From the data that follows, print exactly the lines starting at the one containing "- **Almacenamiento Temporal" and ending at the one containing "- **Escalabilidad**: Aunque"; include both of them and nothing more.
Material for this task section start
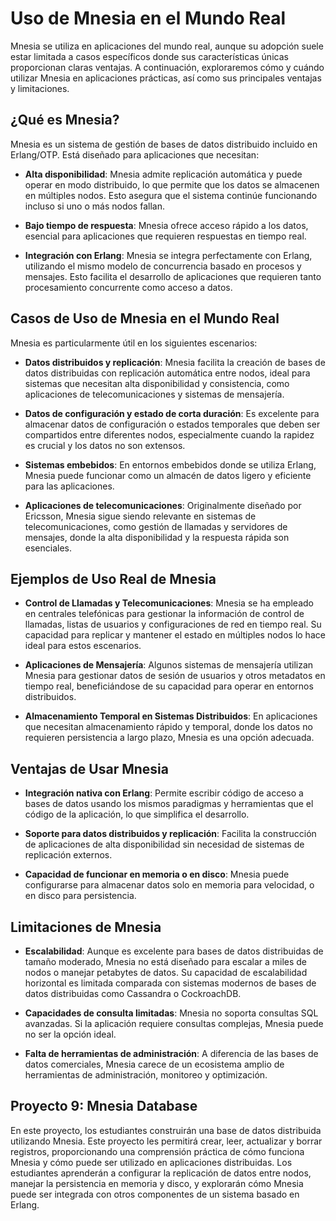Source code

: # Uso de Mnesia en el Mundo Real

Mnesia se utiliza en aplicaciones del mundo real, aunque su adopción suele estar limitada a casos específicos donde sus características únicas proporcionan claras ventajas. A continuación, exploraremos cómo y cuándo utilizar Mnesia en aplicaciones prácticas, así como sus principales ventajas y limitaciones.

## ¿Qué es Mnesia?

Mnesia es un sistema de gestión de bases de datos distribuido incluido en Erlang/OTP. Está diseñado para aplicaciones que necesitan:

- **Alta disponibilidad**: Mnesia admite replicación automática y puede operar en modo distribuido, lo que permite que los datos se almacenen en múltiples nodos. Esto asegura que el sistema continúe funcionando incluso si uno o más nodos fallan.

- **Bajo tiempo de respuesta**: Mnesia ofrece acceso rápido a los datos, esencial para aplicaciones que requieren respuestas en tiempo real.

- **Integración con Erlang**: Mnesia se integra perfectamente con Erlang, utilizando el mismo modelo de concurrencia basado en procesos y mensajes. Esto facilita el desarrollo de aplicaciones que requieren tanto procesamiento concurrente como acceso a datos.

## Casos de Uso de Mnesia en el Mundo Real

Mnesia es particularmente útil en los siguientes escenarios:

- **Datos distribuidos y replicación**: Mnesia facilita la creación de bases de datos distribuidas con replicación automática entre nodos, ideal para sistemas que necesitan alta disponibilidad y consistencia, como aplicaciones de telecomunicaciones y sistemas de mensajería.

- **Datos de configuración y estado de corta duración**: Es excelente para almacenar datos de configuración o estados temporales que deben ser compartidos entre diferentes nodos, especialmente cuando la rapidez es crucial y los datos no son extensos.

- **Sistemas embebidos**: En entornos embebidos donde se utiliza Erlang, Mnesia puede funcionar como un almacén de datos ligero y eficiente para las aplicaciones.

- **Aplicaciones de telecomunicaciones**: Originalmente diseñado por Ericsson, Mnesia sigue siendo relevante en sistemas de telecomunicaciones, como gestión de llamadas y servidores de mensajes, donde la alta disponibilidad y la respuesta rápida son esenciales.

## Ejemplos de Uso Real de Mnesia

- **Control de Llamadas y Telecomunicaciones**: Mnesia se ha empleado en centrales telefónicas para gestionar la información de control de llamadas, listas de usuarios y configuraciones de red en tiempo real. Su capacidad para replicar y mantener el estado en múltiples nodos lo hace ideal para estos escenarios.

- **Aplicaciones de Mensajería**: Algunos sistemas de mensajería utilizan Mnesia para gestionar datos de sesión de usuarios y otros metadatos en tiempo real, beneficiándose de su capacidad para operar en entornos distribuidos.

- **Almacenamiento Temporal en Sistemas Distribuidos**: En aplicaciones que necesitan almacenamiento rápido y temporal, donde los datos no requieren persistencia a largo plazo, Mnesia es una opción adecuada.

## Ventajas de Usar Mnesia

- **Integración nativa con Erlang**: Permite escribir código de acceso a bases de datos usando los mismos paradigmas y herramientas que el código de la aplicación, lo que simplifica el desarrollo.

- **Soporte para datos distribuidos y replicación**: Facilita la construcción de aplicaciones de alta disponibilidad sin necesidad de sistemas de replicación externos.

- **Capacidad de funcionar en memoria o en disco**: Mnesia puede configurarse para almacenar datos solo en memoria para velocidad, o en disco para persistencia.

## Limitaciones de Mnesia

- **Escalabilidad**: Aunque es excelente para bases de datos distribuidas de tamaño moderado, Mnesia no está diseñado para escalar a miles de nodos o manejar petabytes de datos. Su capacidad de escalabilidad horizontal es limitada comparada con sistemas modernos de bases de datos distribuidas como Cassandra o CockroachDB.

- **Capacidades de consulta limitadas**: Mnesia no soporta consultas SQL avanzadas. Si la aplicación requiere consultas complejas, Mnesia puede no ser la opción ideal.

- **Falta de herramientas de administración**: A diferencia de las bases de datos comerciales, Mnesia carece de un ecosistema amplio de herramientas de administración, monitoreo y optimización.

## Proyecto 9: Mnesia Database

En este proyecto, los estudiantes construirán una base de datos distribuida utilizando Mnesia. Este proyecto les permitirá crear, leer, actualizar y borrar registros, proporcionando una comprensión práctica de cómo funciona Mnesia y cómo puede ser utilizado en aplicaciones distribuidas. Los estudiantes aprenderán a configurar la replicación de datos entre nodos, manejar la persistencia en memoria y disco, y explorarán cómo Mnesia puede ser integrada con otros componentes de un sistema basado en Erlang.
Material for this task section end
* _Result below_
- **Almacenamiento Temporal en Sistemas Distribuidos**: En aplicaciones que necesitan almacenamiento rápido y temporal, donde los datos no requieren persistencia a largo plazo, Mnesia es una opción adecuada.

## Ventajas de Usar Mnesia

- **Integración nativa con Erlang**: Permite escribir código de acceso a bases de datos usando los mismos paradigmas y herramientas que el código de la aplicación, lo que simplifica el desarrollo.

- **Soporte para datos distribuidos y replicación**: Facilita la construcción de aplicaciones de alta disponibilidad sin necesidad de sistemas de replicación externos.

- **Capacidad de funcionar en memoria o en disco**: Mnesia puede configurarse para almacenar datos solo en memoria para velocidad, o en disco para persistencia.

## Limitaciones de Mnesia

- **Escalabilidad**: Aunque es excelente para bases de datos distribuidas de tamaño moderado, Mnesia no está diseñado para escalar a miles de nodos o manejar petabytes de datos. Su capacidad de escalabilidad horizontal es limitada comparada con sistemas modernos de bases de datos distribuidas como Cassandra o CockroachDB.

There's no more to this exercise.